C'est drôle que wikipédia le qualifie en premier lieu d'auteur de romans policiers, tant en regardant sa bibliographie ce n'est pas l'aspect qui semble le plus prégnant dans son oeuvre (oui je n'aime toujours pas le policier ! Friedrich Dürrenmatt 1390083676 ).

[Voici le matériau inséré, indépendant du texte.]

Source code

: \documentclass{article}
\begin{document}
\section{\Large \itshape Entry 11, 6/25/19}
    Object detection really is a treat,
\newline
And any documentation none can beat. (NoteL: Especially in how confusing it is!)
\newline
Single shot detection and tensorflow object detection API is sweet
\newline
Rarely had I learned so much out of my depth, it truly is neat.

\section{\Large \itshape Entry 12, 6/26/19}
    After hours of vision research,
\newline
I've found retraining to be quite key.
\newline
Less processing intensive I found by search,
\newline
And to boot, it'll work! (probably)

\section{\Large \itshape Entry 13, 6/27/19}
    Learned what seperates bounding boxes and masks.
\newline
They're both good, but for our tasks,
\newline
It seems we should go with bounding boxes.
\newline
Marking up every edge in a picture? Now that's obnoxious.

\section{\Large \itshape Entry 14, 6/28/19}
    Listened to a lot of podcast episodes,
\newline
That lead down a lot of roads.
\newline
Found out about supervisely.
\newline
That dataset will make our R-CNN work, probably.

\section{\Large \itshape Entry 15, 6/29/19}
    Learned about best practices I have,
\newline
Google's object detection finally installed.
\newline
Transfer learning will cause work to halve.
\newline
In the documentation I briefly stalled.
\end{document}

Mais j'aime Dürrenmatt, en tout cas je n'ai abordé que son versant dramaturge pour l'instant avec deux pièces, qui m'ont conquis :
Romulus le Grand et La visite de la vieille dame.

La première, ma lecture date un peu, mais c'était très chouette, avec l'empereur Romulus (le dernier de l'Empire Romain) en vieux sage un peu décalé.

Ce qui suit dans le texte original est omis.